▸ Work request
Scan the lines below and report each one containing "Somtola" by copying it.

▸ Plain-text document sources
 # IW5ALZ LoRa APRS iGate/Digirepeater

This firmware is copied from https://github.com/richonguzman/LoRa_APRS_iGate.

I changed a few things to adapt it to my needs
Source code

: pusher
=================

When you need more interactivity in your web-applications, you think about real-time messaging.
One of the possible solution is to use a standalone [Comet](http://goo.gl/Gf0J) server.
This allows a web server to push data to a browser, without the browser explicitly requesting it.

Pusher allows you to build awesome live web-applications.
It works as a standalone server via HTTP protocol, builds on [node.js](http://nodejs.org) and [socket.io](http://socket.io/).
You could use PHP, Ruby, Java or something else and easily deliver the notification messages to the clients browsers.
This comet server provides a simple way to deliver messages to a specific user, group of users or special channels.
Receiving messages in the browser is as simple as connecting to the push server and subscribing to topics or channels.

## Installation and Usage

* * *

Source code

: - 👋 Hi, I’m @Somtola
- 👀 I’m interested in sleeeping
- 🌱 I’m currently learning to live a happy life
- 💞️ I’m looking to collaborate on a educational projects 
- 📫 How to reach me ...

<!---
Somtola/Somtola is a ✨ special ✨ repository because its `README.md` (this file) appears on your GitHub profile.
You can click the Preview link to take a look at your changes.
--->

▸ Reply to the task
: - 👋 Hi, I’m @Somtola
Somtola/Somtola is a ✨ special ✨ repository because its `README.md` (this file) appears on your GitHub profile.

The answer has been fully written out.